Does Epcon Communities require consent for additional owners of a franchisee business entity?
Epcon_Communities Franchise · 2025 FDDAnswer from 2025 FDD Document
- 12.2 If Franchisee is a corporation, partnership, limited liability company, or similar entity, the terms of Section 12.1 shall apply to any sale, resale, pledge, assignment, transfer or encumbrance of any voting stock of, or other ownership interest in, Franchisee.
- 12.3 In connection with any transfer for which Franchisor grants its consent as described in Section 12.1 hereof, Franchisee shall pay to Franchisor a transfer fee to cover Franchisor's actual costs, and due diligence, administrative, legal and other expenses respecting the transfer.
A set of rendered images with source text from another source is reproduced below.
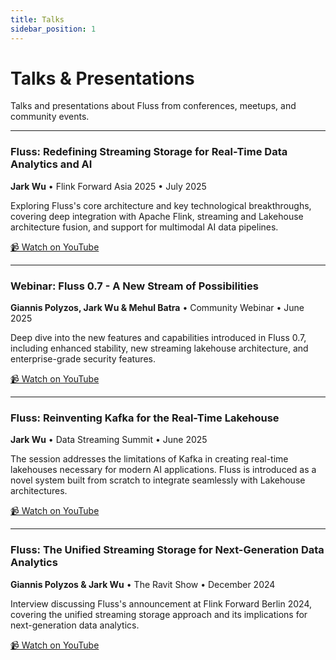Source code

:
 ```yaml
---
title: Talks
sidebar_position: 1
---
```


<!--
 Licensed to the Apache Software Foundation (ASF) under one
 or more contributor license agreements.  See the NOTICE file
 distributed with this work for additional information
 regarding copyright ownership.  The ASF licenses this file
 to you under the Apache License, Version 2.0 (the
 "License"); you may not use this file except in compliance
 with the License.  You may obtain a copy of the License at

      http://www.apache.org/licenses/LICENSE-2.0

 Unless required by applicable law or agreed to in writing, software
 distributed under the License is distributed on an "AS IS" BASIS,
 WITHOUT WARRANTIES OR CONDITIONS OF ANY KIND, either express or implied.
 See the License for the specific language governing permissions and
 limitations under the License.
-->

# Talks & Presentations

Talks and presentations about Fluss from conferences, meetups, and community events.

---

### Fluss: Redefining Streaming Storage for Real-Time Data Analytics and AI
**Jark Wu** • Flink Forward Asia 2025 • July 2025

Exploring Fluss's core architecture and key technological breakthroughs, covering deep integration with Apache Flink, streaming and Lakehouse architecture fusion, and support for multimodal AI data pipelines.

[📹 Watch on YouTube](https://www.youtube.com/live/pzT6vCCmwq8?si=8Cpx7Rr25yGsdzFd&t=8412)

---

### Webinar: Fluss 0.7 - A New Stream of Possibilities
**Giannis Polyzos, Jark Wu & Mehul Batra** • Community Webinar • June 2025

Deep dive into the new features and capabilities introduced in Fluss 0.7, including enhanced stability, new streaming lakehouse architecture, and enterprise-grade security features.

[📹 Watch on YouTube](https://youtu.be/G-1yiYN2qoo?si=4LFSW45GehWSIj_9)

---

### Fluss: Reinventing Kafka for the Real-Time Lakehouse
**Jark Wu** • Data Streaming Summit • June 2025

The session addresses the limitations of Kafka in creating real-time lakehouses necessary for modern AI applications. Fluss is introduced as a novel system built from scratch to integrate seamlessly with Lakehouse architectures.

[📹 Watch on YouTube](https://youtu.be/OzE0mVD0GPs?si=8JrS6jhVSJoykY1t)

---

### Fluss: The Unified Streaming Storage for Next-Generation Data Analytics
**Giannis Polyzos & Jark Wu** • The Ravit Show • December 2024

Interview discussing Fluss's announcement at Flink Forward Berlin 2024, covering the unified streaming storage approach and its implications for next-generation data analytics.

[📹 Watch on YouTube](https://youtu.be/Gugbw4x7cFw?si=ECFqNhs4l9xROiuD)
- 12.4 In the event that Franchisee proposes to transfer all of its interest in the Epcon Communities franchise granted pursuant hereto to a corporation, partnership, or limited liability company solely for the convenience of ownership, the provisions of Sections 12.1, 12.2, and 12.3 hereof shall not apply; provided that Franchisor's consent to such transfer may, in its sole discretion, be conditioned upon the following requirements:
- (a) The transferee entity shall be newly organized and its Articles of Incorporation and Bylaws (or comparable governing documents for entities other than corporations) shall provide that its activities are confined exclusively to operate the business franchised hereunder and activities related thereto;
- (b) Franchisee shall identify to Franchisor all of the stockholders, directors, officers, partners and/or members of the transferee entity;
- (c) Franchisee shall enter into an agreement, in a form satisfactory to Franchisor, unconditionally guaranteeing the full payment and performance of the transferee entity's obligations to Franchisor;
- (d) Each stock (or other ownership interest) certificate of the transferee entity shall have conspicuously endorsed upon its face the following legend:
Source: Item 5 — INITIAL FEES (FDD pages 15–16)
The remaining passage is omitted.